*** Opening Data records ***
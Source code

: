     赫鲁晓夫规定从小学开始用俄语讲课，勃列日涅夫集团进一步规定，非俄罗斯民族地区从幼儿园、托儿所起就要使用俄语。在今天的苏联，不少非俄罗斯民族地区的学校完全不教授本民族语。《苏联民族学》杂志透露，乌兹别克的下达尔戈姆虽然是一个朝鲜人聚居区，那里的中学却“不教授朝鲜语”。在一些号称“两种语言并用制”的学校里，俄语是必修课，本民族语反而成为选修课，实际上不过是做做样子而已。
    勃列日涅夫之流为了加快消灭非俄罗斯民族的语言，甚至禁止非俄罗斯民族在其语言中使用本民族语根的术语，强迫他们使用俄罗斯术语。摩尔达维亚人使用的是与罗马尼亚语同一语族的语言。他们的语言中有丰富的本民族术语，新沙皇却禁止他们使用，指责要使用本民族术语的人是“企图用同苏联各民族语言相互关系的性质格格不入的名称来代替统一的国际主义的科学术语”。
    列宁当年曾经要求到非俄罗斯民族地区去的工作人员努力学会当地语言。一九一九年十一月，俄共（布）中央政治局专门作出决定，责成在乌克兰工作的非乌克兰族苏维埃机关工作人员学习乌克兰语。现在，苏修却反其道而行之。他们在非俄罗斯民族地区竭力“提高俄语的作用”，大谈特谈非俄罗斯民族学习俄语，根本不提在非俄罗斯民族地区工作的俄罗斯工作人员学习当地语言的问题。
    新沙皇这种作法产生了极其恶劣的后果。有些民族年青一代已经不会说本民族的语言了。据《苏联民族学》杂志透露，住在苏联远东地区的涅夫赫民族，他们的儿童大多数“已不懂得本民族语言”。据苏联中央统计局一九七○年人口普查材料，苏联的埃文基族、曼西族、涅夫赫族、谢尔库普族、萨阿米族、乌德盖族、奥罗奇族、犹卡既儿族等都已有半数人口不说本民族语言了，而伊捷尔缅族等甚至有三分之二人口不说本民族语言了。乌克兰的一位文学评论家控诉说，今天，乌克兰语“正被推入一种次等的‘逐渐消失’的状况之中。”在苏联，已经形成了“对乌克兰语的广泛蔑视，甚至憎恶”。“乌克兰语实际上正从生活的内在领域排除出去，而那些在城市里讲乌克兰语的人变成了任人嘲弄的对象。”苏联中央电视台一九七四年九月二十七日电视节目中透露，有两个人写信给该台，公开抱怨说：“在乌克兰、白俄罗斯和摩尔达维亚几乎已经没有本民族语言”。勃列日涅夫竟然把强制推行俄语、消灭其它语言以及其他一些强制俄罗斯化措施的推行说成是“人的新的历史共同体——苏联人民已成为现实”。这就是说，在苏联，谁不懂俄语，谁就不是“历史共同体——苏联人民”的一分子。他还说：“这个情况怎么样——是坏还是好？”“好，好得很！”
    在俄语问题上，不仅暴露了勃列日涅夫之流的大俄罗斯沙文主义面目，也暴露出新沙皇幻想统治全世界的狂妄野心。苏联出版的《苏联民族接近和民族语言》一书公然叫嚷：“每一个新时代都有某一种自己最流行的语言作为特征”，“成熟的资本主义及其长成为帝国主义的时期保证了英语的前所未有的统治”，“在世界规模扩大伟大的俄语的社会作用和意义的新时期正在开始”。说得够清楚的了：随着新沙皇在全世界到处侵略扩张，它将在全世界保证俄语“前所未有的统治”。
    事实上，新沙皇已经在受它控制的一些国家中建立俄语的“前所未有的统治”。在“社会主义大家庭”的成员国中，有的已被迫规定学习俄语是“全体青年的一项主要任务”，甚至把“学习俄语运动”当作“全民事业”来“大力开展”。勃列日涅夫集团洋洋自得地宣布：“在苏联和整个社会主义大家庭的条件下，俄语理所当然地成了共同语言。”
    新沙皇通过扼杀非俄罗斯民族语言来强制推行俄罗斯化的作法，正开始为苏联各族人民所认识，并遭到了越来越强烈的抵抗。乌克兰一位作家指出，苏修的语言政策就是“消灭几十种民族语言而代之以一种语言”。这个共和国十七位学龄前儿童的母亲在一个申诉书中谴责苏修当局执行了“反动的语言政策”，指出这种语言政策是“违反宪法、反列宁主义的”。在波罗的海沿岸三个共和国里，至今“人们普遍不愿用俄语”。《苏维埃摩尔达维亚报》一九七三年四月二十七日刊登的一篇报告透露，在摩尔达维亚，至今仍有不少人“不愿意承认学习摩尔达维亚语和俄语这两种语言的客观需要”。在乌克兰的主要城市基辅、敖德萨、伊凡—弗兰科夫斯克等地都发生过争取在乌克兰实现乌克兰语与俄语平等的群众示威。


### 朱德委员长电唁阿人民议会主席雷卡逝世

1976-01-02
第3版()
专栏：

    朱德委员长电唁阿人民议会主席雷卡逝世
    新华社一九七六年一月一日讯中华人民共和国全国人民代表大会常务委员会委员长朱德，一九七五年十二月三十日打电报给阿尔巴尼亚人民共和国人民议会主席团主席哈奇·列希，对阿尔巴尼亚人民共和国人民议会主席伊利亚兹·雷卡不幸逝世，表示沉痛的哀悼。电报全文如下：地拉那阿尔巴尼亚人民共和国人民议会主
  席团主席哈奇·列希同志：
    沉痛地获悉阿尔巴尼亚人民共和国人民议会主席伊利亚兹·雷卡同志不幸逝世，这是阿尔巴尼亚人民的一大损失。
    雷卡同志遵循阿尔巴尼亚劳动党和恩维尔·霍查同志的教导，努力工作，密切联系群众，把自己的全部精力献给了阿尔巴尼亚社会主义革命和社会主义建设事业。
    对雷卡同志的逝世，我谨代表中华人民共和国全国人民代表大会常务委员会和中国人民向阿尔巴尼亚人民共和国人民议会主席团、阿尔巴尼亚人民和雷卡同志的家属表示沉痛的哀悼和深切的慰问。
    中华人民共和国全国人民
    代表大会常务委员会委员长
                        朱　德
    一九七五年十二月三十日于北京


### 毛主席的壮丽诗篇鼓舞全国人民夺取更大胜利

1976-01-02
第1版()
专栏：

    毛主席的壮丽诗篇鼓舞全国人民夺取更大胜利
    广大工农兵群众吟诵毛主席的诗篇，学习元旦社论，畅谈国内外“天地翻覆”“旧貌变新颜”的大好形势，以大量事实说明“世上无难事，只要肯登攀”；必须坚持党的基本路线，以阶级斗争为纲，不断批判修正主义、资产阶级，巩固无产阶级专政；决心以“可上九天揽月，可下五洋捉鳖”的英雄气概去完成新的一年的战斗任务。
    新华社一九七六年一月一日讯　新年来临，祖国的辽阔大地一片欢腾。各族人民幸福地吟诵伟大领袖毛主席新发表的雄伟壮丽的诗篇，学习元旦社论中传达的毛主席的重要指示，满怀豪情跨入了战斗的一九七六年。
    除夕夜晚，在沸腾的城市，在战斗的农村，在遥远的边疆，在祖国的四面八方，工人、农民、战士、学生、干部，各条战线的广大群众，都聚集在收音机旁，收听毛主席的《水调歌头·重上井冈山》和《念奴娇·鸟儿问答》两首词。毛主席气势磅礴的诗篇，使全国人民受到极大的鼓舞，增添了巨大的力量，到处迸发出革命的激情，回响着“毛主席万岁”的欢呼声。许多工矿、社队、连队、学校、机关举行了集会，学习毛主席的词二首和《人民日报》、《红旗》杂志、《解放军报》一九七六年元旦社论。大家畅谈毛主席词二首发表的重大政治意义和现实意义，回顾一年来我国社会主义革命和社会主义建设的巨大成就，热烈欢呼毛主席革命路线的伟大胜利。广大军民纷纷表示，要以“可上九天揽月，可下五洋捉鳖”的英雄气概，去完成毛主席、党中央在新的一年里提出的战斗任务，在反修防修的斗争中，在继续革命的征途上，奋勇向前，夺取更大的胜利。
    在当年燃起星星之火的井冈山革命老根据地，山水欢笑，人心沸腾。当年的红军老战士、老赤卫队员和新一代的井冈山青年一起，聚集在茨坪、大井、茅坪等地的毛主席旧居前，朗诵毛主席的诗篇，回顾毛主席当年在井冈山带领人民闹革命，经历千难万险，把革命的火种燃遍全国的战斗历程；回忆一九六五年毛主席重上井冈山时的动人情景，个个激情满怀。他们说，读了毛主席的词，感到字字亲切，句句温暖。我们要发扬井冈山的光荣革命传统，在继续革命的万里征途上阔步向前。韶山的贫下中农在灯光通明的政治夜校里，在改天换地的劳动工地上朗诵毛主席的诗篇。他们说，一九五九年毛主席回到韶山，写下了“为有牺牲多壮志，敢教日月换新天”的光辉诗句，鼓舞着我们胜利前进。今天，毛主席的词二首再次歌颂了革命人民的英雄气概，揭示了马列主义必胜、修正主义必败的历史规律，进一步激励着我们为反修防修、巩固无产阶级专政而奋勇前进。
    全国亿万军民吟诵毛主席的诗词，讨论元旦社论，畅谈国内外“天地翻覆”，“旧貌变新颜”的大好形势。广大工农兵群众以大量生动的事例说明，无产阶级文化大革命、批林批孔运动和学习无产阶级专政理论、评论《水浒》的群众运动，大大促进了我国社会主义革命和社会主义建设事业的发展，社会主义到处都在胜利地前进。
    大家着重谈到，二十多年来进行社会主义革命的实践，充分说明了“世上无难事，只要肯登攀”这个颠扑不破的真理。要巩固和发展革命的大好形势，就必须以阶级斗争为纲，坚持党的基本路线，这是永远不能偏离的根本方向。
*** Closing Data records ***
_Directions for this task_
Return exactly what appears above, from the first line of the entries to the line with "勃列日涅夫之流为了加快消灭非", inclusive.

_Exercise response_
Source code

:     赫鲁晓夫规定从小学开始用俄语讲课，勃列日涅夫集团进一步规定，非俄罗斯民族地区从幼儿园、托儿所起就要使用俄语。在今天的苏联，不少非俄罗斯民族地区的学校完全不教授本民族语。《苏联民族学》杂志透露，乌兹别克的下达尔戈姆虽然是一个朝鲜人聚居区，那里的中学却“不教授朝鲜语”。在一些号称“两种语言并用制”的学校里，俄语是必修课，本民族语反而成为选修课，实际上不过是做做样子而已。
    勃列日涅夫之流为了加快消灭非俄罗斯民族的语言，甚至禁止非俄罗斯民族在其语言中使用本民族语根的术语，强迫他们使用俄罗斯术语。摩尔达维亚人使用的是与罗马尼亚语同一语族的语言。他们的语言中有丰富的本民族术语，新沙皇却禁止他们使用，指责要使用本民族术语的人是“企图用同苏联各民族语言相互关系的性质格格不入的名称来代替统一的国际主义的科学术语”。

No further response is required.